El director francés Bruno Dumont se burla del género humano con gusto y saña
Los viejos surrealistas hubieran llevado en andas una pieza como ésta. No porque sea surrealista (no lo es), ni porque sea algo de otro mundo (tampoco lo es), sino por la maldad y el humor chocante con que se burla del género humano. Los ricos burgueses son soberanamente imbéciles. Los policías son solemnemente imbéciles. Los pobres son moral, mental y físicamente cretinos. Perfiles lombrosianos todos. Hay unos cuantos delitos feos, sin que los policías den pie con bola, pero dándose unos cuantos porrazos. Y hay otras cositas más, que provocan una risa mezclada con asco.
De todo eso, más o menos se salva la parejita joven, pero más o menos. Ella, Billie, de Lille, es una chica andrógina que bordea las convenciones de su clase y su familia. El, Ma Loute (mi lucha) es un flaco criado con todos los resentimientos y los malos hábitos de los suyos.

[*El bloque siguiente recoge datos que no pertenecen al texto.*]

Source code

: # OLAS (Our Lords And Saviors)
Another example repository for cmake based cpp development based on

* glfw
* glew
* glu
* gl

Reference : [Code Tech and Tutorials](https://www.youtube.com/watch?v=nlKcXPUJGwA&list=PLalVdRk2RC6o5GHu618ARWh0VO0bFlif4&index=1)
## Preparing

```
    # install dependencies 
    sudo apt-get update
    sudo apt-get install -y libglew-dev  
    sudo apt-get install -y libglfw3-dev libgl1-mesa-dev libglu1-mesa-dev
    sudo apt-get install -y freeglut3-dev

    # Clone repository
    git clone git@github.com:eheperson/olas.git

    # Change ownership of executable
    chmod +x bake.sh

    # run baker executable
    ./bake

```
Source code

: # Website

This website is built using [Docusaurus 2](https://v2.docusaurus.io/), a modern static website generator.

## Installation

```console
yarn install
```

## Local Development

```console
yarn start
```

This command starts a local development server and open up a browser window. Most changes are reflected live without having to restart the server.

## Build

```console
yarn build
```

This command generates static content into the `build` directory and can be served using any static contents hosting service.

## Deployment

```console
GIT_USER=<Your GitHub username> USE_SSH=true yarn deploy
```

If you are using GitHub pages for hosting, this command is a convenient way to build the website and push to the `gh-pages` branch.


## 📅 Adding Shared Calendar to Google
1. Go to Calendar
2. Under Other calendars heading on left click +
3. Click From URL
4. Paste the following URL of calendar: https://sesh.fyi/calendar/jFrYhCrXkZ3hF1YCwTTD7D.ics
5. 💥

La cosa transcurre allá por 1910, plena Belle Epoque, en una playa que se pretende turística pero es normanda. El lugar y la época estimulan el sarcasmo del autor, y le proveen toda una tradición de cuentos retorcidos, teatro sanguinolento, versitos sucios y costumbres fácilmente ridiculizables, que él utiliza con gusto y saña.
Pero hay un problema: el autor es Bruno Dumont, famoso por hacer películas secas, aburridas y presuntuosas hasta que alguien decidió contratarlo para que dirigiera una miniserie de intriga humorística. Contra todo pronóstico, le salió bastante bien, y ahora quiere seguir en esa línea. Lástima que, después de unas cuantas locuras iniciales, los chistes se repiten cada vez con menos gracia, los artistas repiten sus caricaturas hasta perder la gracia, y la película se alarga y se pincha. Y dura dos horas largas. Se salva Fabrice Luchini, el Michel Serrault de nuestros tiempos. Y eso es todo: más rara que buena.